Checking availability group status using a Central Management Server

Checking availability group status using a Central Management Server

Door: Karel Coenye

Checking availability group status using a CMS

Today I want to show you another powerful way to use your Central Management Server. The CMS can also be used to execute OPENROWSET queries over your complete SQL Server Farm. Now I can hear you all say: “Why would you want to do that?” and “OPENROWSET, you know that you shouldn’t implement that for queries that have to run frequently!”. And to be honest, in most of the cases you’d be right. But it can come in extremely useful in some situations.

Scenario

Imagine a hosted environment with very strict and rather rigid release rules. Because of the importance and stability requirements of this environment there every component of the environment has to follow the complete DTAP (Development/Test/Acceptance/Production) workflow. Off course this includes the Production SQL Servers and their instances.

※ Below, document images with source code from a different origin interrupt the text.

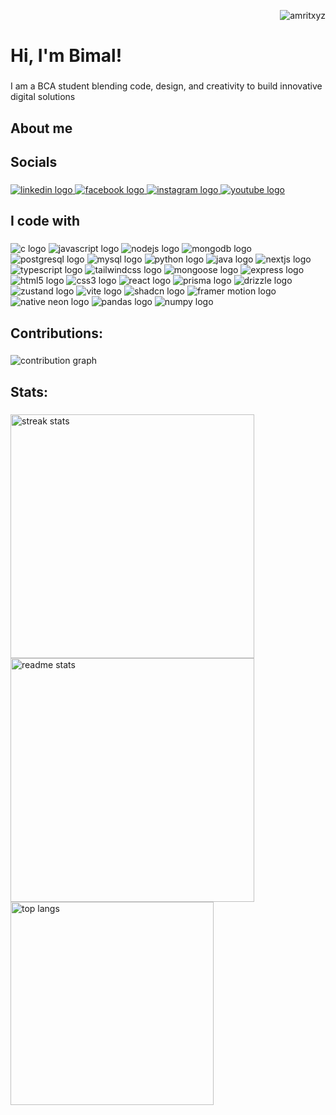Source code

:<p align="right"> <img src="https://komarev.com/ghpvc/?username=bimal009&label=Profile%20views&color=0e75b6&style=flat" alt="amritxyz" /> </p>

<h1 align="left">Hi, I'm Bimal!</h1>

###

<p align="left"> I am a BCA student blending code, design, and creativity to build innovative digital solutions</p>

###

<h2 align="left">About me</h2>



<h2 align="left">Socials</h2>

###

<div align="left">

  <a href="https://www.linkedin.com/in/bimal-pandey-246780352/" target="_blank">
    <img src="https://img.shields.io/static/v1?message=LinkedIn&logo=linkedin&label=&color=0077B5&logoColor=white&labelColor=&style=for-the-badge" alt="linkedin logo" />
</a>

<a href="https://www.facebook.com/profile.php?id=61572614645732" target="_blank">
    <img src="https://img.shields.io/static/v1?message=Facebook&logo=facebook&label=&color=1877F2&logoColor=white&labelColor=&style=for-the-badge" alt="facebook logo" />
</a>

<a href="https://www.instagram.com/bunchoo_graphics11/" target="_blank">
    <img src="https://img.shields.io/static/v1?message=Instagram&logo=instagram&label=&color=E4405F&logoColor=white&labelColor=&style=for-the-badge" alt="instagram logo" />
</a>

<a href="https://www.youtube.com/@CodeWithBunchoo" target="_blank">
    <img src="https://img.shields.io/static/v1?message=YouTube&logo=youtube&label=&color=FF0000&logoColor=white&labelColor=&style=for-the-badge" alt="youtube logo" />
</a>

 
  

</div>

###

<h2 align="left">I code with</h2>

###
<div align="left">
 <img src="https://img.shields.io/badge/C-A8B9CC?logo=c&logoColor=black&style=for-the-badge" alt="c logo" />
<img src="https://img.shields.io/badge/JavaScript-F7DF1E?logo=javascript&logoColor=black&style=for-the-badge" alt="javascript logo" />
<img src="https://img.shields.io/badge/Node.js-339933?logo=node.js&logoColor=white&style=for-the-badge" alt="nodejs logo" />
<img src="https://img.shields.io/badge/MongoDB-47A248?logo=mongodb&logoColor=white&style=for-the-badge" alt="mongodb logo" />
<img src="https://img.shields.io/badge/PostgreSQL-336791?logo=postgresql&logoColor=white&style=for-the-badge" alt="postgresql logo" />
<img src="https://img.shields.io/badge/MySQL-4479A1?logo=mysql&logoColor=white&style=for-the-badge" alt="mysql logo" />
<img src="https://img.shields.io/badge/Python-3776AB?logo=python&logoColor=white&style=for-the-badge" alt="python logo" />
<img src="https://img.shields.io/badge/Java-007396?logo=java&logoColor=white&style=for-the-badge" alt="java logo" />
<img src="https://img.shields.io/badge/Next.js-000000?logo=next.js&logoColor=white&style=for-the-badge" alt="nextjs logo" />
<img src="https://img.shields.io/badge/TypeScript-3178C6?logo=typescript&logoColor=white&style=for-the-badge" alt="typescript logo" />
<img src="https://img.shields.io/badge/Tailwind%20CSS-06B6D4?logo=tailwindcss&logoColor=white&style=for-the-badge" alt="tailwindcss logo" />
<img src="https://img.shields.io/badge/Mongoose-880D1E?logo=mongoose&logoColor=white&style=for-the-badge" alt="mongoose logo" />
<img src="https://img.shields.io/badge/Express.js-000000?logo=express&logoColor=white&style=for-the-badge" alt="express logo" />
<img src="https://img.shields.io/badge/HTML5-E34F26?logo=html5&logoColor=white&style=for-the-badge" alt="html5 logo" />
<img src="https://img.shields.io/badge/CSS3-1572B6?logo=css3&logoColor=white&style=for-the-badge" alt="css3 logo" />
<img src="https://img.shields.io/badge/React-61DAFB?logo=react&logoColor=black&style=for-the-badge" alt="react logo" />
<img src="https://img.shields.io/badge/Prisma-2D3748?logo=prisma&logoColor=white&style=for-the-badge" alt="prisma logo" />
<img src="https://img.shields.io/badge/Drizzle-FF6347?logo=drizzle&logoColor=white&style=for-the-badge" alt="drizzle logo" />
<img src="https://img.shields.io/badge/Zustand-000000?logo=zotero&logoColor=white&style=for-the-badge" alt="zustand logo" />
<img src="https://img.shields.io/badge/Vite-646CFF?logo=vite&logoColor=white&style=for-the-badge" alt="vite logo" />
<img src="https://img.shields.io/badge/Shadcn/UI-000000?logo=vercel&logoColor=white&style=for-the-badge" alt="shadcn logo" />
<img src="https://img.shields.io/badge/Framer--Motion-EF4E4E?logo=framer&logoColor=white&style=for-the-badge" alt="framer motion logo" />
<img src="https://img.shields.io/badge/Native%20Neon-000000?logo=neon&logoColor=white&style=for-the-badge" alt="native neon logo" />
<img src="https://img.shields.io/badge/Pandas-150458?logo=pandas&logoColor=white&style=for-the-badge" alt="pandas logo" />
<img src="https://img.shields.io/badge/NumPy-013243?logo=numpy&logoColor=white&style=for-the-badge" alt="numpy logo" />

</div>




###

<h2 align="left">Contributions: </h2>

###

<img src="https://raw.githubusercontent.com/bimal009/bimal009/output/github-contribution-grid-snake-dark.svg" alt="contribution graph" />

###

<h2 align="left">Stats: </h2>

###

<div align="left">
<img width=390 src="https://github-readme-streak-stats-salesp07.vercel.app/?user=bimal009&count_private=true&theme=react&border_radius=10" alt="streak stats"/>
</div>

<div align="left">
  <img width=390 src="https://github-readme-stats-salesp07.vercel.app/api?username=bimal009&count_private=true&show_icons=true&theme=react&rank_icon=github&border_radius=10" alt="readme stats" />
</div>

<div align="left">
  <img width=325 align="center" src="https://github-readme-stats-salesp07.vercel.app/api/top-langs/?username=bimal009&hide=HTML&langs_count=8&layout=compact&theme=react&border_radius=10&size_weight=0.5&count_weight=0.5&exclude_repo=github-readme-stats" alt="top langs" />
</div>

###


###
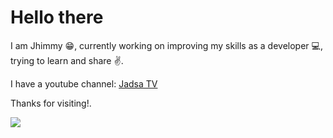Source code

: 
# Hello there

I am Jhimmy 😁, currently working on improving my skills as a developer 💻, trying to learn and share ✌️.
<br><p></p>
I have a youtube channel: <a href="https://www.youtube.com/c/jadsatv" target="_blank">Jadsa TV</a>
<br><p></p>
Thanks for visiting!.

![](https://komarev.com/ghpvc/?username=JHIMMY&style=flat-square&label=My+Visitors&color=07da63)

<!--
**JHIMMY/JHIMMY** is a ✨ _special_ ✨ repository because its `README.md` (this file) appears on your GitHub profile.

Here are some ideas to get you started:

- 🔭 I’m currently working on ...
- 🌱 I’m currently learning ...
- 👯 I’m looking to collaborate on ...
- 🤔 I’m looking for help with ...
- 💬 Ask me about ...
- 📫 How to reach me: ...
- 😄 Pronouns: ...
- ⚡ Fun fact: ...
-->

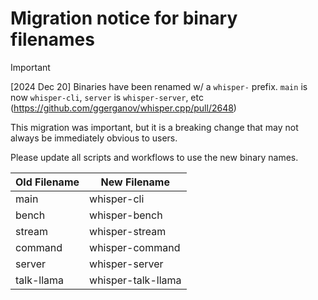 # Migration notice for binary filenames

> [!IMPORTANT]
[2024 Dec 20] Binaries have been renamed w/ a `whisper-` prefix. `main` is now `whisper-cli`, `server` is `whisper-server`, etc (https://github.com/ggerganov/whisper.cpp/pull/2648)

This migration was important, but it is a breaking change that may not always be immediately obvious to users.

Please update all scripts and workflows to use the new binary names.

| Old Filename | New Filename |
| ---- | ---- |
| main | whisper-cli |
| bench | whisper-bench |
| stream | whisper-stream |
| command | whisper-command |
| server | whisper-server |
| talk-llama | whisper-talk-llama |

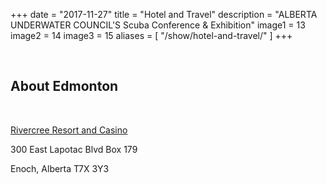 +++
date        = "2017-11-27"
title       = "Hotel and Travel"
description = "ALBERTA UNDERWATER COUNCIL'S Scuba Conference & Exhibition"
image1 = 13
image2 = 14
image3 = 15
aliases = [
  "/show/hotel-and-travel/"
]
+++

<p>&nbsp;</p>
<h2>About Edmonton</h2>
<p>&nbsp;</p>

[Rivercree Resort and Casino](https://www.rivercreeresort.com/)

300 East Lapotac Blvd Box 179

Enoch, Alberta T7X 3Y3
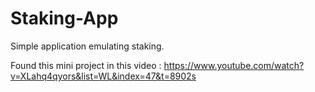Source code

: # Staking-App
Simple application emulating staking.

Found this mini project in this video :
https://www.youtube.com/watch?v=XLahq4qyors&list=WL&index=47&t=8902s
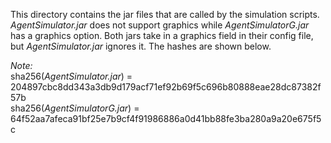 This directory contains the jar files that are called by the simulation scripts.
*AgentSimulator.jar* does not support graphics while *AgentSimulatorG.jar* has a graphics option.
Both jars take in a graphics field in their config file, but *AgentSimulator.jar* ignores it.
The hashes are shown below.

*Note:*\
sha256(*AgentSimulator.jar*)  = 204897cbc8dd343a3db9d179acf71ef92b69f5c696b80888eae28dc87382f57b\
sha256(*AgentSimulatorG.jar*) = 64f52aa7afeca91bf25e7b9cf4f91986886a0d41bb88fe3ba280a9a20e675f5c
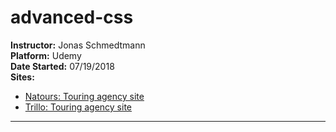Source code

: # advanced-css
**Instructor:** Jonas Schmedtmann  
**Platform:** Udemy  
**Date Started:** 07/19/2018  
**Sites:**
* [Natours: Touring agency site](https://nilsonmolina.github.io/css-basics/advanced-css/01-natours/index.html)
* [Trillo: Touring agency site](https://nilsonmolina.github.io/css-basics/advanced-css/02-trillo/index.html)

---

Enter the CMS, because a CMS is rarely considered crucial for operations we have introduced the CMS as a DBA Tool, granted a VERY powerful one, but still “just” a tool. By doing this we made the CMS the responsibility of the DBA team so that we can make changes to the CMS without having to go via QA/Testing/The whole change process and version control. (We actually never told our QA officer we actually CAN do with a CMS though).

Use Case

As we all know, for licensing compliance it can be very important to know on what server our active nodes of the deployed availability groups are located. This becomes even more important if you have several large servers, each serving multiple instances.

For license (read cost) reasons this environment runs in a complete active-passive setup. So it is very important that at any given time all active listeners are running on the preferred primary. This setting is easily configured in the Windows Cluster manager, but conform the SQL Server best practices you don’t want automatic failback. So if an instance is discovered to run on the “wrong” server we want to know this. But how can we be check and report this at any given point in time without having to check multiple (100+) availability groups?

In this environment SQL Instance patching happens during the nightly maintenance window. A predefined list of instances was patched by the hosting using their own procedure for rolling updates. But unfortunately any detailed report mentioning where they started and how they implemented this is missing. So we’d love to know the listeners situation as soon as possible.

Luckily (Cough Cough) our CMS or Central Management Server comes to the rescue, so we can use a centralized query to get this information from our servers in an efficient manner and even keep historical information.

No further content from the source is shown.